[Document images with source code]
══════════════════════════════

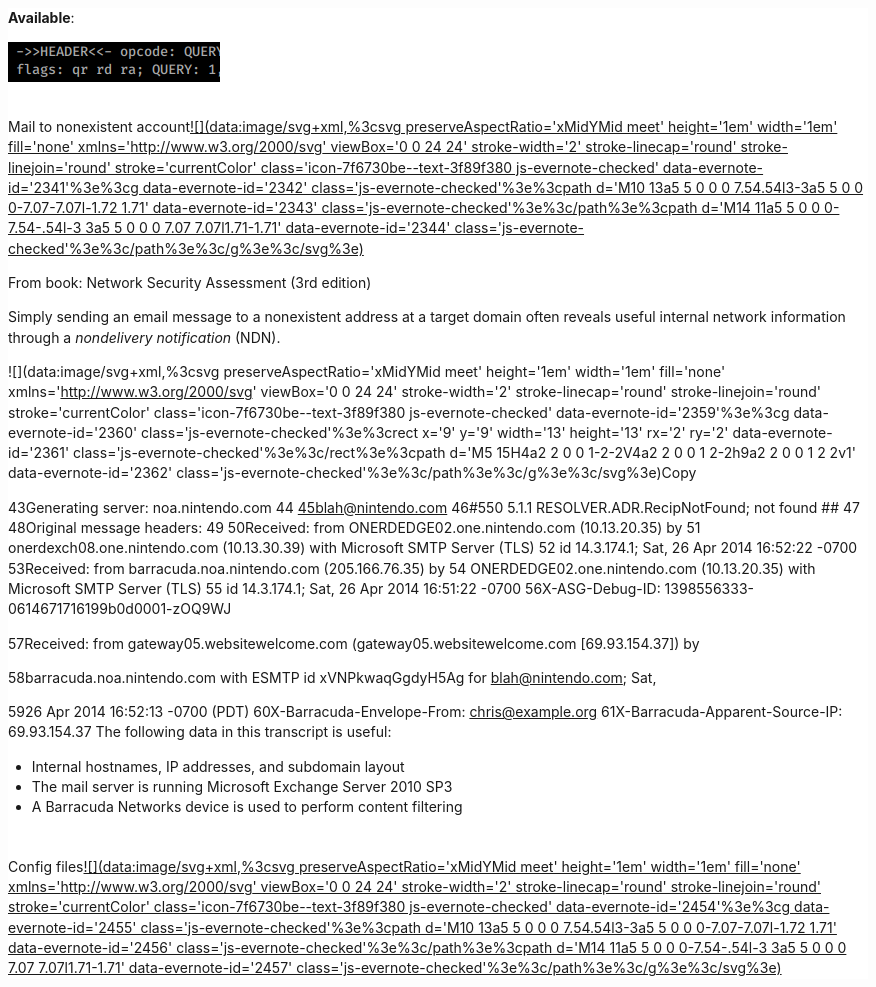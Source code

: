**Available**:

![assets/-L_2uGJGU7AVNRcqRvEi/-M7j-4nKbLKAKD9LQMfV/-M7jDOwwJlnOBBYQT-wr/image.png](../_resources/05eaeac7ae75af8ee49409f33ef921d0.png)

##

Mail to nonexistent account[![](data:image/svg+xml,%3csvg preserveAspectRatio='xMidYMid meet' height='1em' width='1em' fill='none' xmlns='http://www.w3.org/2000/svg' viewBox='0 0 24 24' stroke-width='2' stroke-linecap='round' stroke-linejoin='round' stroke='currentColor' class='icon-7f6730be--text-3f89f380 js-evernote-checked' data-evernote-id='2341'%3e%3cg data-evernote-id='2342' class='js-evernote-checked'%3e%3cpath d='M10 13a5 5 0 0 0 7.54.54l3-3a5 5 0 0 0-7.07-7.07l-1.72 1.71' data-evernote-id='2343' class='js-evernote-checked'%3e%3c/path%3e%3cpath d='M14 11a5 5 0 0 0-7.54-.54l-3 3a5 5 0 0 0 7.07 7.07l1.71-1.71' data-evernote-id='2344' class='js-evernote-checked'%3e%3c/path%3e%3c/g%3e%3c/svg%3e)](https://book.hacktricks.xyz/pentesting/pentesting-dns#mail-to-nonexistent-account)

From book: Network Security Assessment (3rd edition)

Simply sending an email message to a nonexistent address at a target domain often reveals useful internal network information through a *nondelivery notification* (NDN).

![](data:image/svg+xml,%3csvg preserveAspectRatio='xMidYMid meet' height='1em' width='1em' fill='none' xmlns='http://www.w3.org/2000/svg' viewBox='0 0 24 24' stroke-width='2' stroke-linecap='round' stroke-linejoin='round' stroke='currentColor' class='icon-7f6730be--text-3f89f380 js-evernote-checked' data-evernote-id='2359'%3e%3cg data-evernote-id='2360' class='js-evernote-checked'%3e%3crect x='9' y='9' width='13' height='13' rx='2' ry='2' data-evernote-id='2361' class='js-evernote-checked'%3e%3c/rect%3e%3cpath d='M5 15H4a2 2 0 0 1-2-2V4a2 2 0 0 1 2-2h9a2 2 0 0 1 2 2v1' data-evernote-id='2362' class='js-evernote-checked'%3e%3c/path%3e%3c/g%3e%3c/svg%3e)Copy

43Generating server: noa.nintendo.com
44​
45blah@nintendo.com
46#550 5.1.1 RESOLVER.ADR.RecipNotFound; not found ##
47​
48Original message headers:
49​
50Received: from ONERDEDGE02.one.nintendo.com (10.13.20.35) by
51 onerdexch08.one.nintendo.com (10.13.30.39) with Microsoft SMTP Server (TLS)
52 id 14.3.174.1; Sat, 26 Apr 2014 16:52:22 -0700
53Received: from barracuda.noa.nintendo.com (205.166.76.35) by
54 ONERDEDGE02.one.nintendo.com (10.13.20.35) with Microsoft SMTP Server (TLS)
55 id 14.3.174.1; Sat, 26 Apr 2014 16:51:22 -0700
56X-ASG-Debug-ID: 1398556333-0614671716199b0d0001-zOQ9WJ

57Received: from gateway05.websitewelcome.com (gateway05.websitewelcome.com [69.93.154.37]) by

58barracuda.noa.nintendo.com with ESMTP id xVNPkwaqGgdyH5Ag for <blah@nintendo.com>; Sat,

5926 Apr 2014 16:52:13 -0700 (PDT)
60X-Barracuda-Envelope-From: chris@example.org
61X-Barracuda-Apparent-Source-IP: 69.93.154.37
The following data in this transcript is useful:

- Internal hostnames, IP addresses, and subdomain layout
- The mail server is running Microsoft Exchange Server 2010 SP3
- A Barracuda Networks device is used to perform content filtering

#

Config files[![](data:image/svg+xml,%3csvg preserveAspectRatio='xMidYMid meet' height='1em' width='1em' fill='none' xmlns='http://www.w3.org/2000/svg' viewBox='0 0 24 24' stroke-width='2' stroke-linecap='round' stroke-linejoin='round' stroke='currentColor' class='icon-7f6730be--text-3f89f380 js-evernote-checked' data-evernote-id='2454'%3e%3cg data-evernote-id='2455' class='js-evernote-checked'%3e%3cpath d='M10 13a5 5 0 0 0 7.54.54l3-3a5 5 0 0 0-7.07-7.07l-1.72 1.71' data-evernote-id='2456' class='js-evernote-checked'%3e%3c/path%3e%3cpath d='M14 11a5 5 0 0 0-7.54-.54l-3 3a5 5 0 0 0 7.07 7.07l1.71-1.71' data-evernote-id='2457' class='js-evernote-checked'%3e%3c/path%3e%3c/g%3e%3c/svg%3e)](https://book.hacktricks.xyz/pentesting/pentesting-dns#config-files)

══════════════════════════════

• _WHAT IS EXPECTED_: Starting at the first line of the data, set down each line exactly until you have copied the line with "Simply sending an", but leave the pictures out.

• _RESULT OF THE EXERCISE_:
Source code

:**Available**:

![assets/-L_2uGJGU7AVNRcqRvEi/-M7j-4nKbLKAKD9LQMfV/-M7jDOwwJlnOBBYQT-wr/image.png](../_resources/05eaeac7ae75af8ee49409f33ef921d0.png)

##

Mail to nonexistent account[![](data:image/svg+xml,%3csvg preserveAspectRatio='xMidYMid meet' height='1em' width='1em' fill='none' xmlns='http://www.w3.org/2000/svg' viewBox='0 0 24 24' stroke-width='2' stroke-linecap='round' stroke-linejoin='round' stroke='currentColor' class='icon-7f6730be--text-3f89f380 js-evernote-checked' data-evernote-id='2341'%3e%3cg data-evernote-id='2342' class='js-evernote-checked'%3e%3cpath d='M10 13a5 5 0 0 0 7.54.54l3-3a5 5 0 0 0-7.07-7.07l-1.72 1.71' data-evernote-id='2343' class='js-evernote-checked'%3e%3c/path%3e%3cpath d='M14 11a5 5 0 0 0-7.54-.54l-3 3a5 5 0 0 0 7.07 7.07l1.71-1.71' data-evernote-id='2344' class='js-evernote-checked'%3e%3c/path%3e%3c/g%3e%3c/svg%3e)](https://book.hacktricks.xyz/pentesting/pentesting-dns#mail-to-nonexistent-account)

From book: Network Security Assessment (3rd edition)

Simply sending an email message to a nonexistent address at a target domain often reveals useful internal network information through a *nondelivery notification* (NDN).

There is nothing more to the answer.